Good news for lovers of muck and magic.

15 July 2007


There was good news this week for lovers of muck and magic, because it seems that organic farming could be capable of producing enough food to feed the world.

That's according to a study from team of researchers led by Ivette Perfecto from the University of Michigan in the United States. They've pulled together a huge amount of data on farm productivity from the United Nations Food and Agricultural Organisation and their findings fly in the face of the widely held belief that organic farming won't be a global solution to feeding the world because it produces less food per hectare than conventional intensive farming techniques.

The team showed that in developed countries, organic farms can produce 92% of the food that conventional farms can generate, while in the developing world the picture looks even better - in the poorer parts of the world organic farms can actually do much better than normal farms, producing up to 80% more food. The reason for this is that farmers in developing countries can rarely afford to buy all the fertilisers and pesticides needed for conventional farming, but they can very cheaply produce their own organic fertilisers.

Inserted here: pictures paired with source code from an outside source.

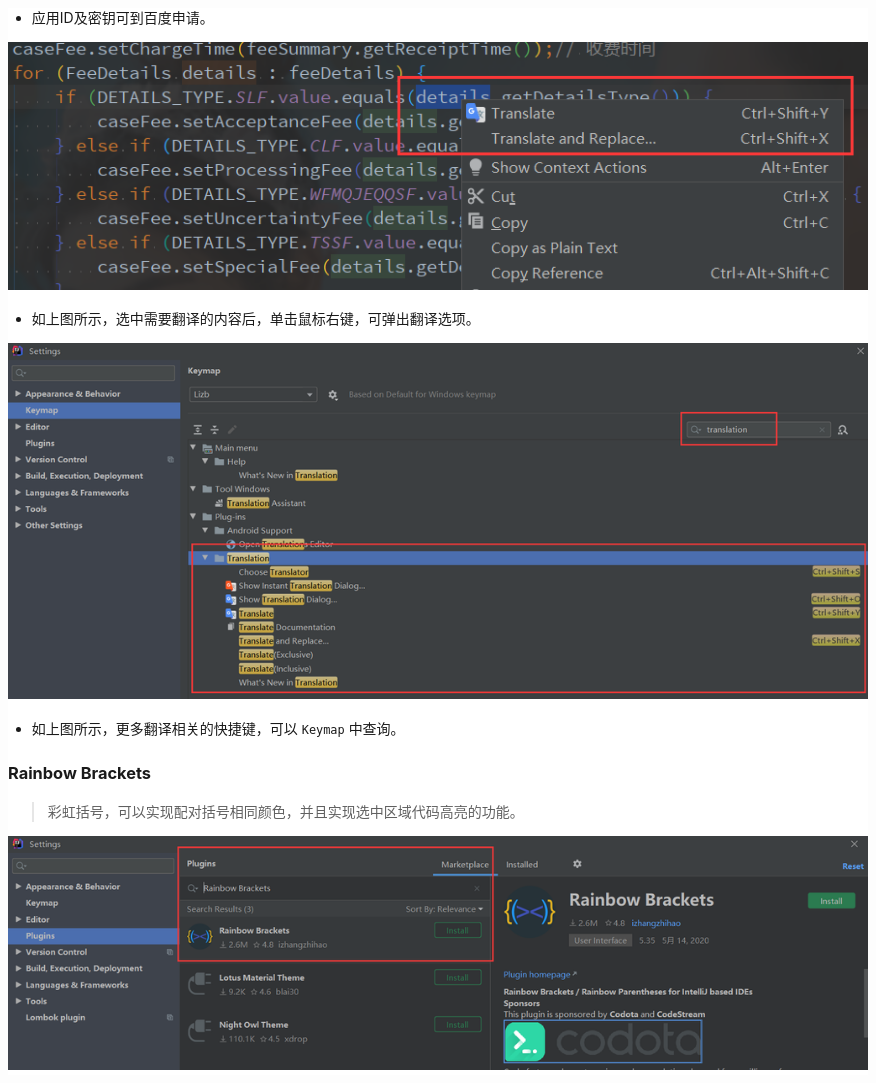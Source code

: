   - 应用ID及密钥可到百度申请。

![1590311653790](images/1590311653790.png)

- 如上图所示，选中需要翻译的内容后，单击鼠标右键，可弹出翻译选项。

![1590311775834](images/1590311775834.png)

- 如上图所示，更多翻译相关的快捷键，可以 `Keymap` 中查询。



### Rainbow Brackets

> 彩虹括号，可以实现配对括号相同颜色，并且实现选中区域代码高亮的功能。

![1590310788619](images/1590310788619.png)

Organic farming and the use of fewer man-made chemicals is thought to have really important benefits to both the environment and human health, and so it's really good news that potentially, if organic farming at a global level is a viable option for future food production.

At the moment, world wide farms produce an average of over two thousand 700 calories per person per day. And this latest study has estimated that a global organic farming system could produce between two thousand 600 and over four thousand calories per person per day - which is more than enough to provide our daily requirements.

But of course one of the big problems we still have to face isn't really how much food the world can generate as a whole, but where the food is being produced. While we in the west have an embarrassment of food, there are still millions of people going hungry every day. But it could be that small organic farms could start producing much needed food in developing countries.